* **GOAL OF THE EXERCISE**: Find "You can add" in the records that follow; print that line and each subsequent line through the last one, verbatim and with nothing added.

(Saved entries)
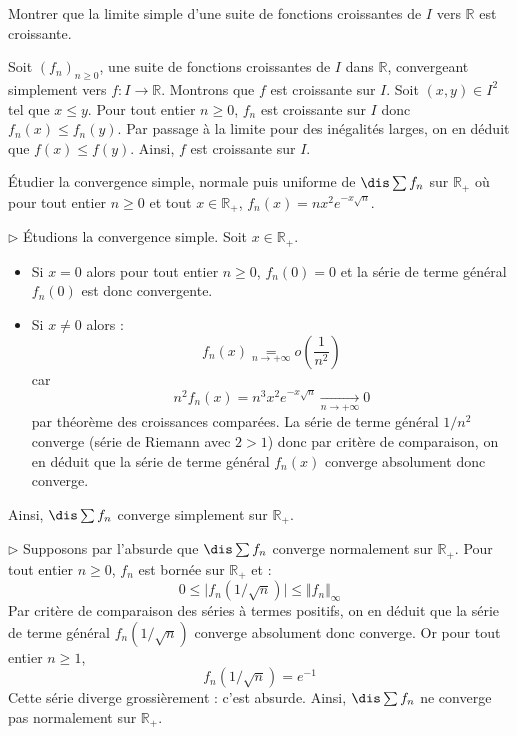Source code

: \documentclass[a4paper,10pt]{report}
\begin{document}
\begin{Exercice}{} Montrer que la limite simple d'une suite de fonctions croissantes de $I$ vers $\mathbb{R}$ est croissante.
\end{Exercice}

\corr Soit $(f_n)_{n \geq 0}$, une suite de fonctions croissantes de $I$ dans $\mathbb{R}$, convergeant simplement vers $f : I \rightarrow \mathbb{R}$. Montrons que $f$ est croissante sur $I$. Soit $(x,y) \in I^2$ tel que $x \leq y$. Pour tout entier $n \geq 0$, $f_n$ est croissante sur $I$ donc $f_n(x) \leq f_n(y)$. Par passage à la limite pour des inégalités larges, on en déduit que $f(x) \leq f(y)$. Ainsi, $f$ est croissante sur $I$.


\begin{Exercice}{} Étudier la convergence simple, normale puis uniforme de $\dis \sum f_n$ sur $\mathbb{R}_+$ où pour tout entier $n \geq 0$ et tout $x \in \mathbb{R}_+$, $f_n(x) = nx^2e^{-x\sqrt{n}}.$
\end{Exercice} 

\corr 

\noindent $\rhd$ Étudions la convergence simple. Soit $x \in \mathbb{R}_+$.

\begin{itemize}
\item Si $x=0$ alors pour tout entier $n \geq 0$, $f_n(0)=0$ et la série de terme général $f_n(0)$ est donc convergente.
\item Si $x \neq 0$ alors :
$$ f_n(x) \underset{n \rightarrow + \infty}{=} o \left( \dfrac{1}{n^2} \right)$$
car 
$$ n^2f_n(x) = n^3x^2e^{-x\sqrt{n}} \underset{n \rightarrow + \infty}{\longrightarrow} 0$$
par théorème des croissances comparées. La série de terme général $1/n^2$ converge (série de Riemann avec $2>1$) donc par critère de comparaison, on en déduit que la série de terme général $f_n(x)$ converge absolument donc converge.
\end{itemize}
Ainsi, $\dis \sum f_n$ converge simplement sur $\mathbb{R}_+$.

\medskip

\noindent $\rhd$ Supposons par l'absurde que $\dis \sum f_n$ converge normalement sur $\mathbb{R}_+$. Pour tout entier $n \geq 0$, $f_n$ est bornée sur $\mathbb{R}_+$ et :
$$ 0 \leq \vert f_n(1/\sqrt{n}) \vert \leq \Vert f_n \Vert_{\infty}$$
Par critère de comparaison des séries à termes positifs, on en déduit que la série de terme général $f_n(1/\sqrt{n})$ converge absolument donc converge. Or pour tout entier $n \geq 1$,
 $$ f_n(1/\sqrt{n}) = e^{-1}$$
Cette série diverge grossièrement : c'est absurde. Ainsi, $\dis \sum f_n$ ne converge pas normalement sur $\mathbb{R}_+$.
\end{document}

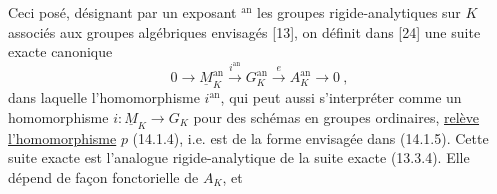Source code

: Ceci posé, désignant par un exposant $^{\mathrm{an}}$ les groupes rigide-analytiques sur $K$ associés aux groupes algébriques envisagés [13], on définit dans [24] une suite exacte canonique
\[
0\longrightarrow \underline M_K^{\mathrm{an}}\xrightarrow{i^{\mathrm{an}}}G_K^{\mathrm{an}}\xrightarrow{e} A_K^{\mathrm{an}}\longrightarrow 0\ ,\tag*{(14.1.7)}
\]
dans laquelle l'homomorphisme $i^{\mathrm{an}}$, qui peut aussi s'interpréter comme un homomorphisme $i:\underline M_K\longrightarrow G_K$ pour des schémas en groupes ordinaires, \uline{relève l'homomorphisme} $p$ (14.1.4), i.e. est de la forme envisagée dans (14.1.5). Cette suite exacte est l'analogue rigide-analytique de la suite exacte (13.3.4). Elle dépend de façon fonctorielle de $A_K$, et



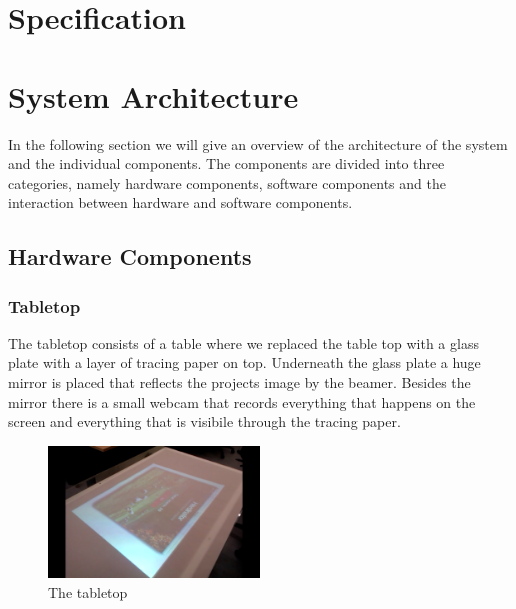\documentclass[a4paper,10pt]{article}
\begin{document}
\section{Specification}

\section{System Architecture}
\label{sec:system-architecture}
In the following section we will give an overview of the architecture of the system and the individual components.
The components are divided into three categories, namely hardware components, software components and the interaction between hardware and software components.

\subsection{Hardware Components}

\subsubsection{Tabletop}
The tabletop consists of a table where we replaced the table top with a glass plate with a layer of tracing paper on top.
Underneath the glass plate a huge mirror is placed that reflects the projects image by the beamer. 
Besides the mirror there is a small webcam that records everything that happens on the screen and everything that is visibile through the tracing paper. 

\begin{figure}[h!]
\caption{The tabletop}
\centering
\includegraphics[width=0.5\textwidth]{images/tabletop}
\end{figure}
\end{document}
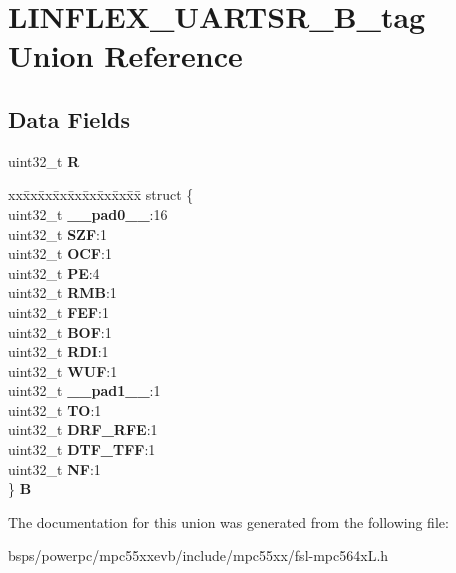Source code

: \hypertarget{unionLINFLEX__UARTSR__32B__tag}{}\section{L\+I\+N\+F\+L\+E\+X\+\_\+\+U\+A\+R\+T\+S\+R\+\_\+B\+\_\+tag Union Reference}
\label{unionLINFLEX__UARTSR__32B__tag}
\subsection*{Data Fields}
\begin{DoxyCompactItemize}
\item 
\mbox{\label{unionLINFLEX__UARTSR__32B__tag_add5396fa221609f1218bc36d07edf76e}} 
uint32\+\_\+t {\bfseries R}
\item 
\mbox{\label{unionLINFLEX__UARTSR__32B__tag_a8f66f92f8185b42ebfa4aa36dd5bd1dd}} 
\begin{tabbing}
xx\=xx\=xx\=xx\=xx\=xx\=xx\=xx\=xx\=\kill
struct \{\\
\>uint32\_t {\bfseries \_\_pad0\_\_}:16\\
\>uint32\_t {\bfseries SZF}:1\\
\>uint32\_t {\bfseries OCF}:1\\
\>uint32\_t {\bfseries PE}:4\\
\>uint32\_t {\bfseries RMB}:1\\
\>uint32\_t {\bfseries FEF}:1\\
\>uint32\_t {\bfseries BOF}:1\\
\>uint32\_t {\bfseries RDI}:1\\
\>uint32\_t {\bfseries WUF}:1\\
\>uint32\_t {\bfseries \_\_pad1\_\_}:1\\
\>uint32\_t {\bfseries TO}:1\\
\>uint32\_t {\bfseries DRF\_RFE}:1\\
\>uint32\_t {\bfseries DTF\_TFF}:1\\
\>uint32\_t {\bfseries NF}:1\\
\} {\bfseries B}\\

\end{tabbing}\end{DoxyCompactItemize}


The documentation for this union was generated from the following file\+:\begin{DoxyCompactItemize}
\item 
bsps/powerpc/mpc55xxevb/include/mpc55xx/fsl-\/mpc564x\+L.\+h\end{DoxyCompactItemize}
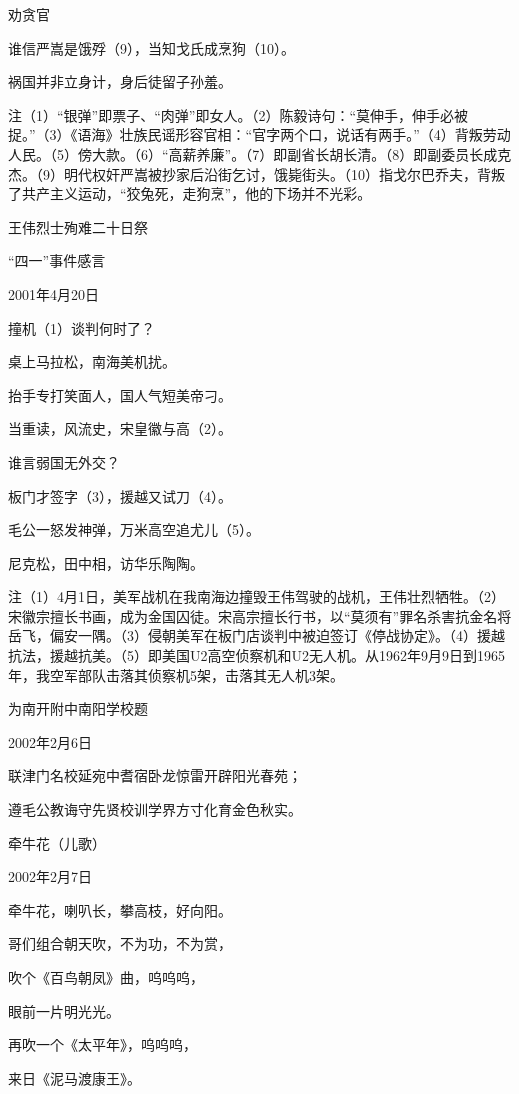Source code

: \documentclass[../../dazhuan.tex]{subfiles}
\begin{document}
劝贪官

谁信严嵩是饿殍（9），当知戈氏成烹狗（10）。

祸国并非立身计，身后徒留子孙羞。

注（1）“银弹”即票子、“肉弹”即女人。（2）陈毅诗句：“莫伸手，伸手必被捉。”（3）《语海》壮族民谣形容官相：“官字两个口，说话有两手。”（4）背叛劳动人民。（5）傍大款。（6）“高薪养廉”。（7）即副省长胡长清。（8）即副委员长成克杰。（9）明代权奸严嵩被抄家后沿街乞讨，饿毙街头。（10）指戈尔巴乔夫，背叛了共产主义运动，“狡兔死，走狗烹”，他的下场并不光彩。



王伟烈士殉难二十日祭

“四一”事件感言

2001年4月20日

撞机（1）谈判何时了？

桌上马拉松，南海美机扰。

抬手专打笑面人，国人气短美帝刁。

当重读，风流史，宋皇徽与高（2）。

谁言弱国无外交？

板门才签字（3），援越又试刀（4）。

毛公一怒发神弹，万米高空追尤儿（5）。

尼克松，田中相，访华乐陶陶。

注（1）4月1日，美军战机在我南海边撞毁王伟驾驶的战机，王伟壮烈牺牲。（2）宋徽宗擅长书画，成为金国囚徒。宋高宗擅长行书，以“莫须有”罪名杀害抗金名将岳飞，偏安一隅。（3）侵朝美军在板门店谈判中被迫签订《停战协定》。（4）援越抗法，援越抗美。（5）即美国U2高空侦察机和U2无人机。从1962年9月9日到1965年，我空军部队击落其侦察机5架，击落其无人机3架。



为南开附中南阳学校题

2002年2月6日

联津门名校延宛中耆宿卧龙惊雷开辟阳光春苑；

遵毛公教诲守先贤校训学界方寸化育金色秋实。



牵牛花（儿歌）

2002年2月7日

牵牛花，喇叭长，攀高枝，好向阳。

哥们组合朝天吹，不为功，不为赏，

吹个《百鸟朝凤》曲，呜呜呜，

眼前一片明光光。

再吹一个《太平年》，呜呜呜，

来日《泥马渡康王》。
\end{document}
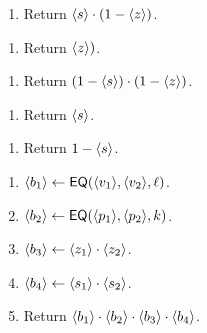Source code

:\begin{enumerate}
\item Return $\langle s \rangle \cdot (1-\langle z \rangle)$.
\end{enumerate}

\begin{enumerate}
\item Return $\langle z \rangle)$.
\end{enumerate}

\begin{enumerate}
\item Return $(1-\langle s \rangle) \cdot (1-\langle z \rangle)$.
\end{enumerate}

\begin{enumerate}
\item Return $\langle s \rangle$.
\end{enumerate}

\begin{enumerate}
\item Return $1-\langle s \rangle$.
\end{enumerate}

\begin{enumerate}
\item $\langle b_1 \rangle \leftarrow \mathsf{EQ}(\langle v_1 \rangle,\langle v_2 \rangle,\ell)$.
\item $\langle b_2 \rangle \leftarrow \mathsf{EQ}(\langle p_1 \rangle,\langle p_2 \rangle,k)$.
\item $\langle b_3 \rangle \leftarrow \langle z_1 \rangle \cdot \langle z_2 \rangle$.
\item $\langle b_4 \rangle \leftarrow \langle s_1 \rangle \cdot \langle s_2 \rangle$.
\item Return $\langle b_1 \rangle \cdot \langle b_2 \rangle \cdot \langle b_3 \rangle \cdot \langle b_4 \rangle$.
\end{enumerate}

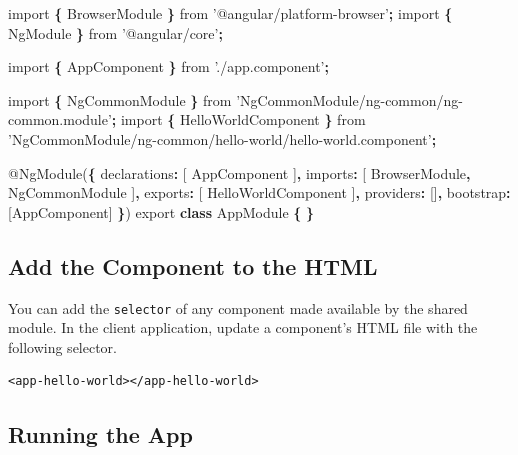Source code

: \documentclass[]{book}
\newenvironment{Shaded}{\begin{snugshade}}{\end{snugshade}}
\newcommand{\KeywordTok}[1]{\textcolor[rgb]{0.13,0.29,0.53}{\textbf{#1}}}
\newcommand{\DataTypeTok}[1]{\textcolor[rgb]{0.13,0.29,0.53}{#1}}
\newcommand{\StringTok}[1]{\textcolor[rgb]{0.31,0.60,0.02}{#1}}
\newcommand{\ImportTok}[1]{#1}
\newcommand{\OperatorTok}[1]{\textcolor[rgb]{0.81,0.36,0.00}{\textbf{#1}}}
\newcommand{\AttributeTok}[1]{\textcolor[rgb]{0.77,0.63,0.00}{#1}}
\newcommand{\NormalTok}[1]{#1}
\theoremstyle{definition}
\theoremstyle{definition}
\theoremstyle{definition}
\theoremstyle{remark}
\begin{document}
\begin{Shaded}
\begin{Highlighting}[]
\ImportTok{import} \OperatorTok{\{}\NormalTok{ BrowserModule }\OperatorTok{\}} \ImportTok{from} \StringTok{'@angular/platform-browser'}\OperatorTok{;}
\ImportTok{import} \OperatorTok{\{}\NormalTok{ NgModule }\OperatorTok{\}} \ImportTok{from} \StringTok{'@angular/core'}\OperatorTok{;}

\ImportTok{import} \OperatorTok{\{}\NormalTok{ AppComponent }\OperatorTok{\}} \ImportTok{from} \StringTok{'./app.component'}\OperatorTok{;}

\ImportTok{import} \OperatorTok{\{}\NormalTok{ NgCommonModule }\OperatorTok{\}} \ImportTok{from} \StringTok{'NgCommonModule/ng-common/ng-common.module'}\OperatorTok{;}
\ImportTok{import} \OperatorTok{\{}\NormalTok{ HelloWorldComponent }\OperatorTok{\}} \ImportTok{from} \StringTok{'NgCommonModule/ng-common/hello-world/hello-world.component'}\OperatorTok{;}

\NormalTok{@}\AttributeTok{NgModule}\NormalTok{(}\OperatorTok{\{}
  \DataTypeTok{declarations}\OperatorTok{:}\NormalTok{ [}
\NormalTok{    AppComponent}
\NormalTok{  ]}\OperatorTok{,}
  \DataTypeTok{imports}\OperatorTok{:}\NormalTok{ [}
\NormalTok{    BrowserModule}\OperatorTok{,}
\NormalTok{    NgCommonModule}
\NormalTok{  ]}\OperatorTok{,}
  \DataTypeTok{exports}\OperatorTok{:}\NormalTok{ [}
\NormalTok{    HelloWorldComponent}
\NormalTok{  ]}\OperatorTok{,}
  \DataTypeTok{providers}\OperatorTok{:}\NormalTok{ []}\OperatorTok{,}
  \DataTypeTok{bootstrap}\OperatorTok{:}\NormalTok{ [AppComponent]}
\OperatorTok{\}}\NormalTok{)}
\ImportTok{export} \KeywordTok{class}\NormalTok{ AppModule }\OperatorTok{\{} \OperatorTok{\}}
\end{Highlighting}
\end{Shaded}

\subsection{Add the Component to the
HTML}\label{add-the-component-to-the-html}

You can add the \texttt{selector} of any component made available by the
shared module. In the client application, update a component's HTML file
with the following selector.

\begin{verbatim}
<app-hello-world></app-hello-world>
\end{verbatim}

\subsection{Running the App}\label{running-the-app}
\end{document}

* **REPLY TO THE EXERCISE**:
You can add the \texttt{selector} of any component made available by the
shared module. In the client application, update a component's HTML file
with the following selector.

\begin{verbatim}
<app-hello-world></app-hello-world>
\end{verbatim}

\subsection{Running the App}\label{running-the-app}
\end{document}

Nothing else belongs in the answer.